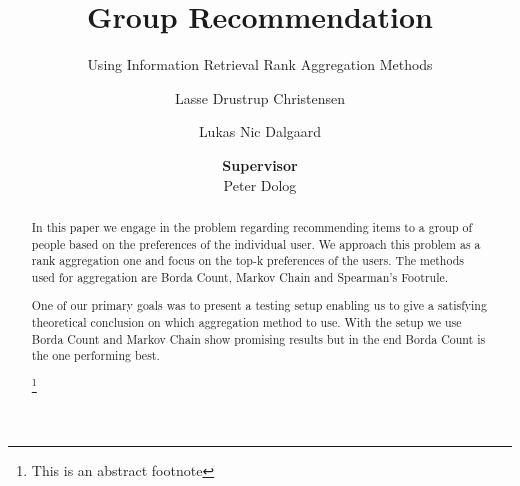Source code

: \documentclass[sigplan]{acmart}
\begin{document}
\title{Group Recommendation}
\subtitle{Using Information Retrieval Rank Aggregation Methods}

\author{Lasse Drustrup Christensen}

\author{Lukas Nic Dalgaard}

\author{\textbf{Supervisor}\\ Peter Dolog}



\begin{abstract}
In this paper we engage in the problem regarding recommending items to a group of people based on the preferences of the individual user. We approach this problem as a rank aggregation one and focus on the top-k preferences of the users.
The methods used for aggregation are Borda Count, Markov Chain and Spearman's Footrule. 

One of our primary goals was to present a testing setup enabling us to give a satisfying theoretical conclusion on which aggregation method to use. With the setup we use Borda Count and Markov Chain show promising results but in the end Borda Count is the one performing best.

\footnote{This is an abstract footnote}
\end{abstract}




\maketitle









 


\end{document}
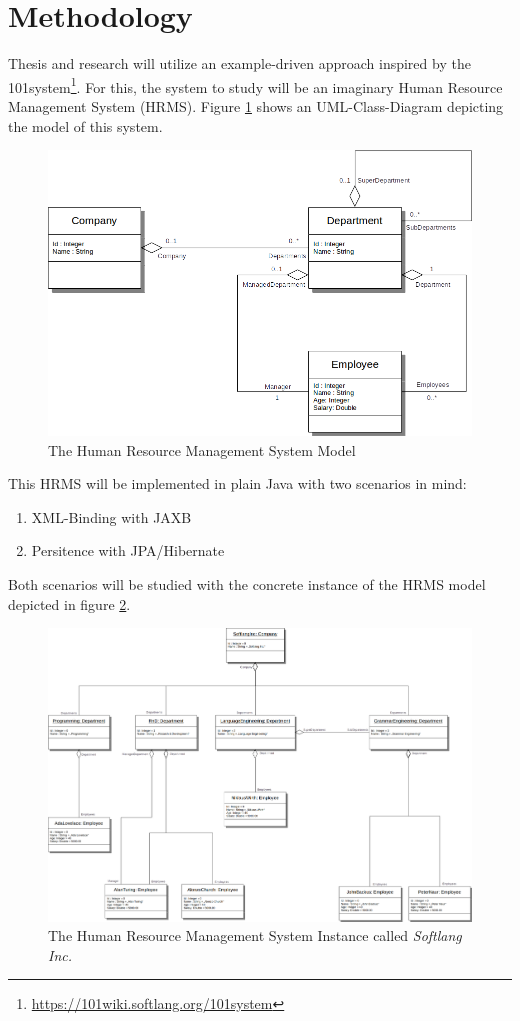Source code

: \documentclass[runningheads,a4paper]{llncs}
\newcommand{\footnoteurl}[1]{\footnote{\url{#1}}}
\begin{document}
\section{Methodology}
\label{section:Methodology}
Thesis and research will utilize an example-driven approach inspired by the 101system\footnoteurl{https://101wiki.softlang.org/101system}.
For this, the system to study will be an imaginary Human Resource Management System (HRMS).
Figure \ref{figure:TheCompanyModel} shows an UML-Class-Diagram depicting the model of this system.

\begin{figure}[h!]
\centering
\includegraphics[width=.6\textwidth]{companies.png}
\caption{The Human Resource Management System Model}
\label{figure:TheCompanyModel}
\end{figure}

\noindent
This HRMS will be implemented in plain Java with two scenarios in mind:
\begin{enumerate}
\item 
XML-Binding with JAXB
\item
Persitence with JPA/Hibernate
\end{enumerate}
Both scenarios will be studied with the concrete instance of the HRMS model depicted in figure \ref{figure:TheCompanyInstanceCalledSoftlangInc}.

\begin{figure}[h!]
\centering
\includegraphics[width=.9\textwidth]{softlanginc.png}
\caption{The Human Resource Management System Instance called \textit{Softlang Inc.}}
\label{figure:TheCompanyInstanceCalledSoftlangInc}
\end{figure}
\end{document}

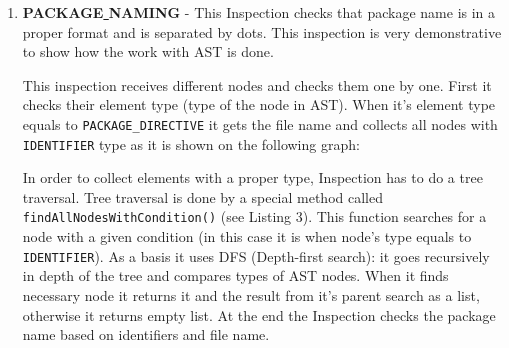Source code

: \begin{enumerate}
    \item \textbf{PACKAGE\underline{ }NAMING} - This Inspection checks that package name is in a proper format and is separated by dots. This inspection is very demonstrative to show how the work with AST is done.
    
    This inspection receives different nodes and checks them one by one. First it checks their element type (type of the node in AST). When it's element type equals to \texttt{PACKAGE\_DIRECTIVE} it gets the file name and collects all nodes with \texttt{IDENTIFIER} type as it is shown on the following graph:
    
        
\begin{center}
\end{center}
    
In order to collect  elements with a proper type, Inspection has to do a tree traversal. Tree traversal is done by a special method called \texttt{findAllNodesWithCondition()} (see Listing 3). This function searches for a node with a given condition (in this case it is when node's type equals to \texttt{IDENTIFIER}). As a basis it uses DFS (Depth-first search): it goes recursively in depth of the tree and compares types of AST nodes. When it finds necessary node it returns it and the result from it's parent search as a list, otherwise it returns empty list. At the end the Inspection checks the package name based on identifiers and file name. 



\end{enumerate}
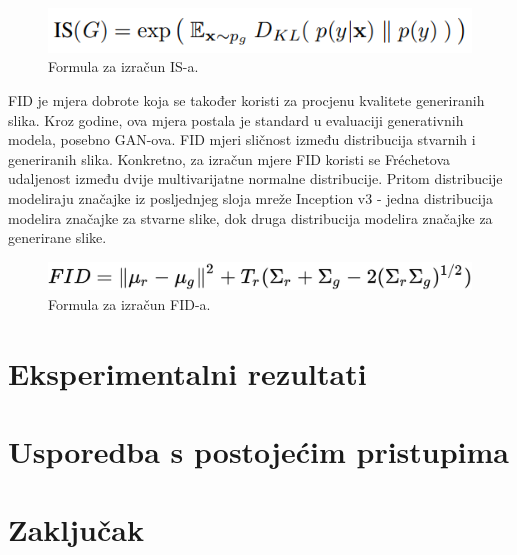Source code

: \documentclass[conference]{IEEEtran}
\begin{document}
\begin{figure}[H]
    \centering
    \includegraphics[width=0.9\linewidth]{imgs/IS_formula.png}
    \caption{Formula za izračun IS-a.}
    \label{fig:is_formula}
\end{figure}

FID\cite{heusel2017gans} je mjera dobrote koja se također koristi za procjenu kvalitete generiranih slika. Kroz godine, ova mjera postala je standard u evaluaciji generativnih modela, posebno GAN-ova. FID mjeri sličnost između distribucija stvarnih i generiranih slika. Konkretno, za izračun mjere FID koristi se Fréchetova udaljenost između dvije multivarijatne normalne distribucije. Pritom distribucije modeliraju značajke iz posljednjeg sloja mreže Inception v3 - jedna distribucija modelira značajke za stvarne slike, dok druga distribucija modelira značajke za generirane slike.

\begin{figure}[H]
    \centering
    \includegraphics[width=0.9\linewidth]{imgs/FID_formula.png}
    \caption{Formula za izračun FID-a.}
    \label{fig:fid_formula}
\end{figure}

\section{Eksperimentalni rezultati}


\section{Usporedba s postojećim pristupima}


\section{Zaključak}


	
	
        \nocite{*}
\end{document}

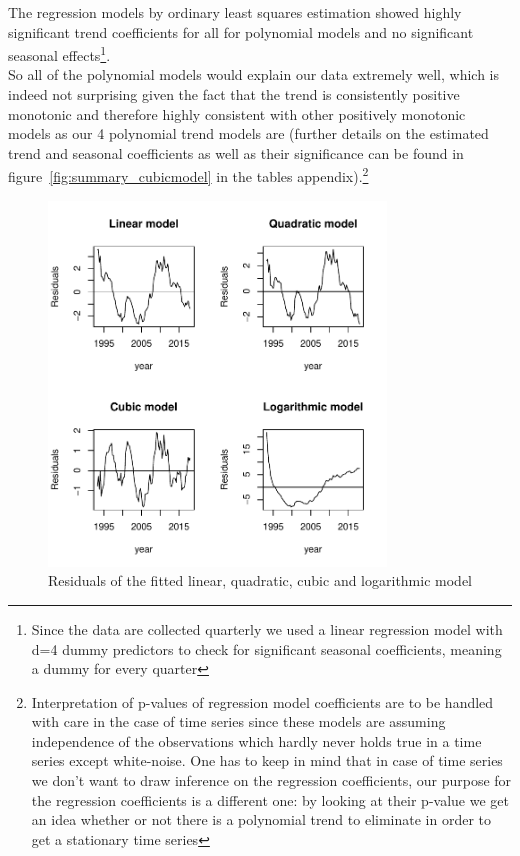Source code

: \documentclass[11pt,a4paper]{article}
\begin{document}
The regression models by ordinary least squares estimation \cite[p.~11]{htf09} showed highly significant trend coefficients for all for polynomial models and no significant seasonal effects\footnote{Since the data are collected quarterly we used a linear regression model with d=4 dummy predictors to check for significant seasonal coefficients, meaning a dummy for every quarter}. \\
So all of the polynomial models would explain our data extremely well, which is indeed not surprising given the fact that the trend is consistently positive monotonic and therefore highly consistent with other positively monotonic models as our 4 polynomial trend models are (further details on the estimated trend and seasonal coefficients as well as their significance can be found in figure~\ref{fig:summary_cubicmodel} in the tables appendix).\footnote{Interpretation of p-values of regression model coefficients are to be handled with care in the case of time series since these models are assuming independence of the observations which hardly never holds true in a time series except white-noise. One has to keep in mind that in case of time series we don't want to draw inference on the regression coefficients, our purpose for the regression coefficients is a different one: by looking at their p-value we get an idea whether or not there is a polynomial trend to eliminate in order to get a stationary time series} \\
\begin{figure}[!ht]
\centering
\includegraphics[angle=0,
width=0.8\textwidth]{resid_polynomials}
\caption{Residuals of the fitted linear, quadratic, cubic and logarithmic model
\label{fig:resid_polynomials}}
\end{figure}
\end{document}
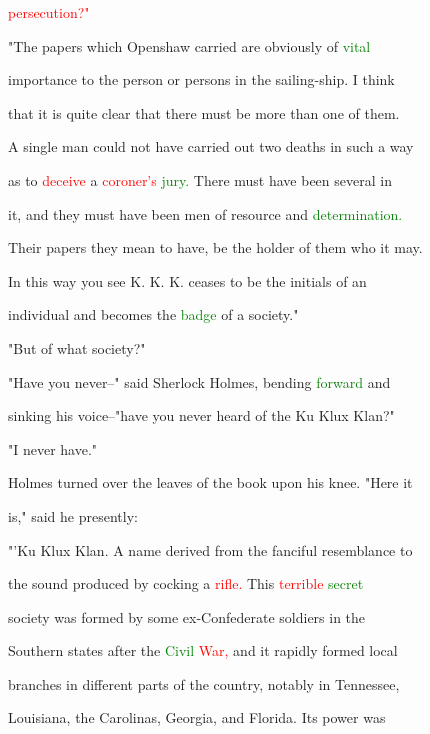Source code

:  \textcolor{red}{persecution?"}



 "The papers which Openshaw carried are obviously of \textcolor{green}{vital}

 \textcolor{BurntOrange}{importance} to the person or persons in the sailing-ship. I think

 that it is quite clear that there must be more than one of them.

 A single man could not have carried out two \textcolor{BurntOrange}{deaths} in such a way

 as to \textcolor{red}{deceive} a \textcolor{red}{coroner's} \textcolor{green}{jury.} There must have been several in

 it, and they must have been men of resource and \textcolor{green}{determination.}

 Their papers they mean to have, be the holder of them who it may.

 In this way you see K. K. K. ceases to be the initials of an

 individual and becomes the \textcolor{green}{badge} of a society."



 "But of what society?"



 "Have you never--" said Sherlock Holmes, bending \textcolor{green}{forward} and

 sinking his voice--"have you never heard of the Ku Klux Klan?"



 "I never have."



 Holmes turned over the leaves of the book upon his knee. "Here it

 is," said he presently:



 "'Ku Klux Klan. A name derived from the fanciful resemblance to

 the sound produced by cocking a \textcolor{red}{rifle.} This \textcolor{red}{terrible} \textcolor{green}{secret}

 society was formed by some ex-Confederate \textcolor{BurntOrange}{soldiers} in the

 Southern states after the \textcolor{green}{Civil} \textcolor{red}{War,} and it rapidly formed local

 branches in different parts of the country, notably in Tennessee,

 Louisiana, the Carolinas, Georgia, and Florida. Its power was

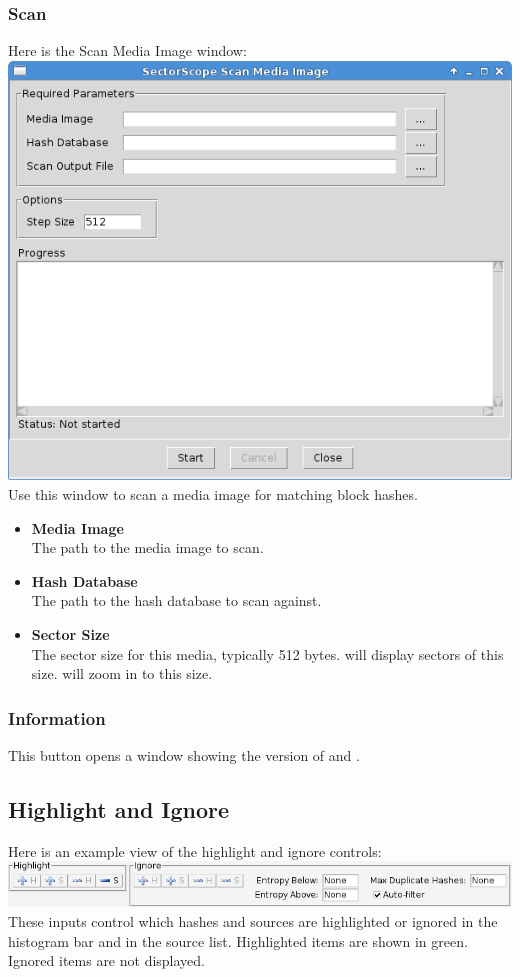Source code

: \documentclass[11pt,fleqn]{article} %
\begin{document}
\subsubsection{Scan}
Here is the \sscope Scan Media Image window:\\
\includegraphics[scale=.4]{screenshots/scan}\\
Use this window to scan a media image for matching block hashes.
\begin{itemize}
\item \textbf{Media Image}\\
The path to the media image to scan.
\item \textbf{Hash Database}\\
The path to the hash database to scan against.
\item \textbf{Sector Size}\\
The sector size for this media, typically 512 bytes. \sscope will display sectors of this size. \sscope will zoom in to this size.
\end{itemize}

\subsubsection{Information}
This button opens a window showing the version of \sscope and \hdb.

\subsection{Highlight and Ignore}
Here is an example view of the highlight and ignore controls:\\
\includegraphics[scale=.4]{screenshots/highlight_and_ignore}\\
These inputs control which hashes and sources are highlighted or ignored in the histogram bar and in the source list. Highlighted items are shown in green. Ignored items are not displayed.
\end{document}
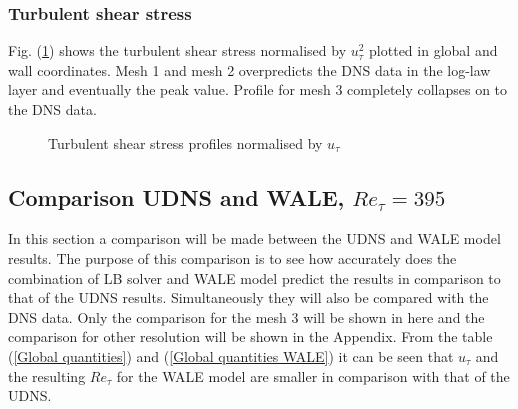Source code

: \subsubsection{Turbulent shear stress}
Fig. (\ref{uvrms wale}) shows the turbulent shear stress normalised by $u_\tau^2$ plotted in global and wall coordinates. Mesh 1 and mesh 2 overpredicts the DNS data in the log-law layer and eventually the peak value. Profile for mesh 3 completely collapses on to the DNS data.
%
\begin{figure}[h!]
\begin{minipage}[b]{0.5\textwidth}
\end{minipage}
%
\begin{minipage}[b]{0.5\textwidth}
\end{minipage}
\caption{Turbulent shear stress profiles normalised by $u_\tau$}
\label{uvrms wale}
\end{figure}

\subsection{Comparison UDNS and WALE, $Re_\tau = 395$}

In this section a comparison will be made between the UDNS and WALE model results. The purpose of this comparison is to see how accurately does the combination of LB solver and WALE model predict the results in comparison to that of the UDNS results. Simultaneously they will also be compared with the DNS data. Only the comparison for the mesh 3 will be shown in here and the comparison for other resolution will be shown in the Appendix. From the table (\ref{Global quantities}) and (\ref{Global quantities WALE}) it can be seen that $u_\tau$ and the resulting $Re_\tau$ for the WALE model are smaller in comparison with that of the UDNS.

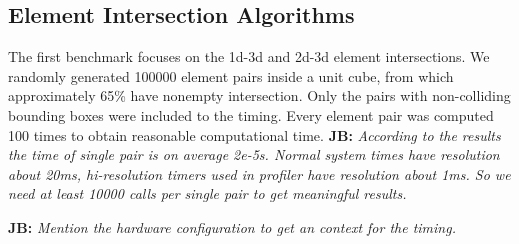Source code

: \documentclass{elsarticle}
\newcommand{\figpath}{figures/}
\newcommand{\noteJB}[1]{{\color{Blue} \textbf{JB: } \textit{#1}}}
\newcommand{\notePE}[1]{{\color{Orange} \textbf{PE: } \textit{#1}}}
\newcommand{\plucker}{Pl\"{u}cker }
\newcommand{\ngh}{NGH }
\begin{document}
\subsection{Element Intersection Algorithms}
The first benchmark focuses on the 1d-3d and 2d-3d element intersections. We randomly generated
100000 element pairs inside a unit cube, from which approximately 65\% have nonempty intersection.
Only the pairs with non-colliding bounding boxes were included to the timing.  
Every element pair was computed 100 times to obtain reasonable computational time.
\noteJB{According to the results the time of single pair is on average 2e-5s. Normal system times have resolution about 20ms, hi-resolution timers
used in profiler have resolution about 1ms. So we need at least 10000 calls per single pair to get meaningful results.}

\noteJB{Mention the hardware configuration to get an context for the timing.}

%     
\end{document}
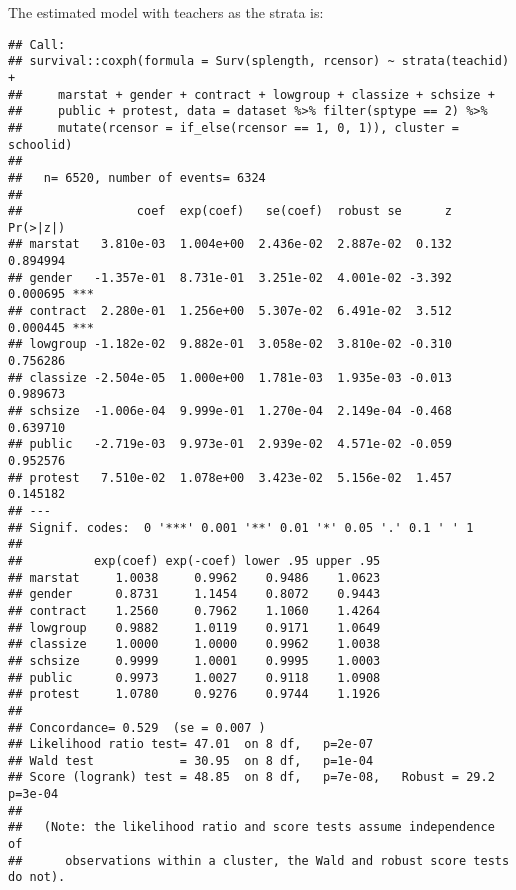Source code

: \documentclass[
]{article}
\begin{document}
The estimated model with teachers as the strata is:

\begin{verbatim}
## Call:
## survival::coxph(formula = Surv(splength, rcensor) ~ strata(teachid) + 
##     marstat + gender + contract + lowgroup + classize + schsize + 
##     public + protest, data = dataset %>% filter(sptype == 2) %>% 
##     mutate(rcensor = if_else(rcensor == 1, 0, 1)), cluster = schoolid)
## 
##   n= 6520, number of events= 6324 
## 
##                coef  exp(coef)   se(coef)  robust se      z Pr(>|z|)    
## marstat   3.810e-03  1.004e+00  2.436e-02  2.887e-02  0.132 0.894994    
## gender   -1.357e-01  8.731e-01  3.251e-02  4.001e-02 -3.392 0.000695 ***
## contract  2.280e-01  1.256e+00  5.307e-02  6.491e-02  3.512 0.000445 ***
## lowgroup -1.182e-02  9.882e-01  3.058e-02  3.810e-02 -0.310 0.756286    
## classize -2.504e-05  1.000e+00  1.781e-03  1.935e-03 -0.013 0.989673    
## schsize  -1.006e-04  9.999e-01  1.270e-04  2.149e-04 -0.468 0.639710    
## public   -2.719e-03  9.973e-01  2.939e-02  4.571e-02 -0.059 0.952576    
## protest   7.510e-02  1.078e+00  3.423e-02  5.156e-02  1.457 0.145182    
## ---
## Signif. codes:  0 '***' 0.001 '**' 0.01 '*' 0.05 '.' 0.1 ' ' 1
## 
##          exp(coef) exp(-coef) lower .95 upper .95
## marstat     1.0038     0.9962    0.9486    1.0623
## gender      0.8731     1.1454    0.8072    0.9443
## contract    1.2560     0.7962    1.1060    1.4264
## lowgroup    0.9882     1.0119    0.9171    1.0649
## classize    1.0000     1.0000    0.9962    1.0038
## schsize     0.9999     1.0001    0.9995    1.0003
## public      0.9973     1.0027    0.9118    1.0908
## protest     1.0780     0.9276    0.9744    1.1926
## 
## Concordance= 0.529  (se = 0.007 )
## Likelihood ratio test= 47.01  on 8 df,   p=2e-07
## Wald test            = 30.95  on 8 df,   p=1e-04
## Score (logrank) test = 48.85  on 8 df,   p=7e-08,   Robust = 29.2  p=3e-04
## 
##   (Note: the likelihood ratio and score tests assume independence of
##      observations within a cluster, the Wald and robust score tests do not).
\end{verbatim}
\end{document}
------------------------------------------------
### Task instructions
In the listing above, find the line containing "The first benchmark" and the line containing "Every element pair". Output them and every line between, exactly, and nothing else.

### Output of the task
The first benchmark focuses on the 1d-3d and 2d-3d element intersections. We randomly generated
100000 element pairs inside a unit cube, from which approximately 65\% have nonempty intersection.
Only the pairs with non-colliding bounding boxes were included to the timing.  
Every element pair was computed 100 times to obtain reasonable computational time.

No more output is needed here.